**Given records:**
- - -
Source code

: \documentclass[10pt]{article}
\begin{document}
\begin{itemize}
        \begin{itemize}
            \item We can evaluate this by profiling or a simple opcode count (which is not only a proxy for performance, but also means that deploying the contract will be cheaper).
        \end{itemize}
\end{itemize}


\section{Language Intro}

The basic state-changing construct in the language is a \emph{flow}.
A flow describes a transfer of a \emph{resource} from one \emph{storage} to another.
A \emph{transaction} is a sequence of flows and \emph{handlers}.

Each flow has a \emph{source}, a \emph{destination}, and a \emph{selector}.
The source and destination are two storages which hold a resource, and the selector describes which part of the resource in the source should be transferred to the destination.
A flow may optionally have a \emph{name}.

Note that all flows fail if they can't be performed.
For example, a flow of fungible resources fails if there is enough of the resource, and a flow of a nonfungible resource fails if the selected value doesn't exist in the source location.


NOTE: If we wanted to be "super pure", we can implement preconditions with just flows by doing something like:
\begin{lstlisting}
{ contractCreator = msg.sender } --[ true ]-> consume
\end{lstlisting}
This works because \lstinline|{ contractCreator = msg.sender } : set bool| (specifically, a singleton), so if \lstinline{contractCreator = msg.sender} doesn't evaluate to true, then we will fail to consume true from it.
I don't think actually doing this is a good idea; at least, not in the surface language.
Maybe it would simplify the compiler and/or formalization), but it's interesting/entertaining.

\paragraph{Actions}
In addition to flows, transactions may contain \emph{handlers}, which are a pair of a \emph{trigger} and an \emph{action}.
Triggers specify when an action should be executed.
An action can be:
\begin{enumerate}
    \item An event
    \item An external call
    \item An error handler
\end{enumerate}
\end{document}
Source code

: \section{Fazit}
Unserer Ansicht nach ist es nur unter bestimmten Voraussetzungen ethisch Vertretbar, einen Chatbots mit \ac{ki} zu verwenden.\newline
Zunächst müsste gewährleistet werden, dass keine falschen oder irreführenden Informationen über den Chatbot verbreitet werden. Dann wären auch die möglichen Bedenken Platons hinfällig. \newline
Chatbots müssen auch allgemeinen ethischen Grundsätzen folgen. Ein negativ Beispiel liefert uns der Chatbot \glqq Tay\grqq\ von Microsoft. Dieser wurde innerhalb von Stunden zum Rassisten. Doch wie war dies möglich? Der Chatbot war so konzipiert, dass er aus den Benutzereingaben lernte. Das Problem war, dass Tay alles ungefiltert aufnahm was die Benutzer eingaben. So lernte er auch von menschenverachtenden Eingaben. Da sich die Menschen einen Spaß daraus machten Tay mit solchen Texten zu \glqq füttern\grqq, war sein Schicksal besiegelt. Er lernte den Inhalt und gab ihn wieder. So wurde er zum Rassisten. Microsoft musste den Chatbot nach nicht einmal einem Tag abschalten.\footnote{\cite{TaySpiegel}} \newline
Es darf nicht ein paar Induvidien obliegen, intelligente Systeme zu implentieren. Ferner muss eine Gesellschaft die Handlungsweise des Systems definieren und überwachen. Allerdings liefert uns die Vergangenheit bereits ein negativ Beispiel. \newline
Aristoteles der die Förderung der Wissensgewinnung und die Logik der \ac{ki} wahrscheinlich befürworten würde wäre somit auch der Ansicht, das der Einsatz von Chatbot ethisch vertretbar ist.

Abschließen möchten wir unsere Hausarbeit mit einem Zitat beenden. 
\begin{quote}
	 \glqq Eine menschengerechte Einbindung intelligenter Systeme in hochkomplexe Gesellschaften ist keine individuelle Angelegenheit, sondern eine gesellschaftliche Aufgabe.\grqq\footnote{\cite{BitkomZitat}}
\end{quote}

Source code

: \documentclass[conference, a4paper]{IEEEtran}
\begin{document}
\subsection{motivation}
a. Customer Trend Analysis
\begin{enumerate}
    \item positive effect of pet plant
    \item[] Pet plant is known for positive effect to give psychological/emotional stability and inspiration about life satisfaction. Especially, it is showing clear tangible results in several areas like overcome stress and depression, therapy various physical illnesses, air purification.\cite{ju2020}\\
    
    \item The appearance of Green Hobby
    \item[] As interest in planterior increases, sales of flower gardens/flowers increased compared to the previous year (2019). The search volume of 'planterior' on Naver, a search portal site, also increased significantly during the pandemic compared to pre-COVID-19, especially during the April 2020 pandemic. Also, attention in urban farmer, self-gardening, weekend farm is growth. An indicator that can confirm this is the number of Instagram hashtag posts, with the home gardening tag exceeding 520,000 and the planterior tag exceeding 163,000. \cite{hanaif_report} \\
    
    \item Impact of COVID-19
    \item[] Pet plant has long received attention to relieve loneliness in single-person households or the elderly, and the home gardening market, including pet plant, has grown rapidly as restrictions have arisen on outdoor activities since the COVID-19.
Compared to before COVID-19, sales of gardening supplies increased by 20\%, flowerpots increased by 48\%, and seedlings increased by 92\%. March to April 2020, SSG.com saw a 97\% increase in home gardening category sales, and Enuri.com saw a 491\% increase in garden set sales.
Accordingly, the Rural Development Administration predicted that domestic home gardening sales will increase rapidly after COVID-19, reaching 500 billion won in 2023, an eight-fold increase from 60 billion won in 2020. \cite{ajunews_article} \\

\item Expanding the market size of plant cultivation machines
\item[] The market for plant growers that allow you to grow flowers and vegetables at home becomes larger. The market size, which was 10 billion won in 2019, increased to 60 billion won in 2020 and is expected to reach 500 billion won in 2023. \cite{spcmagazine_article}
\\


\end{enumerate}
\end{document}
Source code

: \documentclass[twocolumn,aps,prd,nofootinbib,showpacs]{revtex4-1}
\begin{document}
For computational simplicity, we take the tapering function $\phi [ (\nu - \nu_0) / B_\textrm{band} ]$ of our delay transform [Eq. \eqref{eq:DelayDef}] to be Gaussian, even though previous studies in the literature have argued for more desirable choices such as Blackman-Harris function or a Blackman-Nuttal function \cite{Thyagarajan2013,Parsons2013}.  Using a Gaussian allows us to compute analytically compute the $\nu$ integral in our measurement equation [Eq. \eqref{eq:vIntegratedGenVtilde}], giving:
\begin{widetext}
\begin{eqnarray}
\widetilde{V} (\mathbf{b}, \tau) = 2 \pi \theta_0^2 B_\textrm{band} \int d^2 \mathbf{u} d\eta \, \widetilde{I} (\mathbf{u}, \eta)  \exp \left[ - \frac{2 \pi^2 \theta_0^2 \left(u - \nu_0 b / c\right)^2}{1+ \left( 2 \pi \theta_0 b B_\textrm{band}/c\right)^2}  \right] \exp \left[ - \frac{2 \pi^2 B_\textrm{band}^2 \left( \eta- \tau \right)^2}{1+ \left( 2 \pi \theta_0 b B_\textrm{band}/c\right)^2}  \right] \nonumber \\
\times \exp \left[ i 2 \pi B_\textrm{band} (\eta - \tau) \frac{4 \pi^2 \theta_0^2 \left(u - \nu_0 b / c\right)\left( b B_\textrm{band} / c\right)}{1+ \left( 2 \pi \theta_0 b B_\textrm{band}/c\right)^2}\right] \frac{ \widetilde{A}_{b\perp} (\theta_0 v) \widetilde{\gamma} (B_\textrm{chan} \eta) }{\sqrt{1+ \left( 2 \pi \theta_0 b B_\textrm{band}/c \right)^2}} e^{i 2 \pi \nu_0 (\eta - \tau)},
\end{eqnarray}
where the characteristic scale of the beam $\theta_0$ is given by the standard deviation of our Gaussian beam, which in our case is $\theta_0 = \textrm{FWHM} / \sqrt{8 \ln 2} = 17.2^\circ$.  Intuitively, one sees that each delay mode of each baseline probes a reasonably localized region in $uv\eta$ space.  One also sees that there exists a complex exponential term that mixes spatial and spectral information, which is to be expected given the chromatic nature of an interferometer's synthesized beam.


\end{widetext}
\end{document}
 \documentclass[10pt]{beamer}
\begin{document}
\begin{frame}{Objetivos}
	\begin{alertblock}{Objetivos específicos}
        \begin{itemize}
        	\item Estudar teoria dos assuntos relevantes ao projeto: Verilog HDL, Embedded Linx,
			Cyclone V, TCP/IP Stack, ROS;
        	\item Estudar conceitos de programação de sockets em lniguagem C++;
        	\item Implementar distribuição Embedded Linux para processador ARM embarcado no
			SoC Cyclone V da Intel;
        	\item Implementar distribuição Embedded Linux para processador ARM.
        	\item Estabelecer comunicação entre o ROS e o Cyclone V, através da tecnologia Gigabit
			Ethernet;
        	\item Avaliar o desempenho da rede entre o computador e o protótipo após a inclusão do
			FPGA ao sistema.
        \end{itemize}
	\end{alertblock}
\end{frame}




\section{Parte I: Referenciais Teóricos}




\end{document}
- - -
**Task goal:** Write down exactly the span of lines above from the one containing "since the COVID-19." to the one containing "Accordingly, the Rural", both ends included.

**Output of the task:**
    \item[] Pet plant has long received attention to relieve loneliness in single-person households or the elderly, and the home gardening market, including pet plant, has grown rapidly as restrictions have arisen on outdoor activities since the COVID-19.
Compared to before COVID-19, sales of gardening supplies increased by 20\%, flowerpots increased by 48\%, and seedlings increased by 92\%. March to April 2020, SSG.com saw a 97\% increase in home gardening category sales, and Enuri.com saw a 491\% increase in garden set sales.
Accordingly, the Rural Development Administration predicted that domestic home gardening sales will increase rapidly after COVID-19, reaching 500 billion won in 2023, an eight-fold increase from 60 billion won in 2020. \cite{ajunews_article} \\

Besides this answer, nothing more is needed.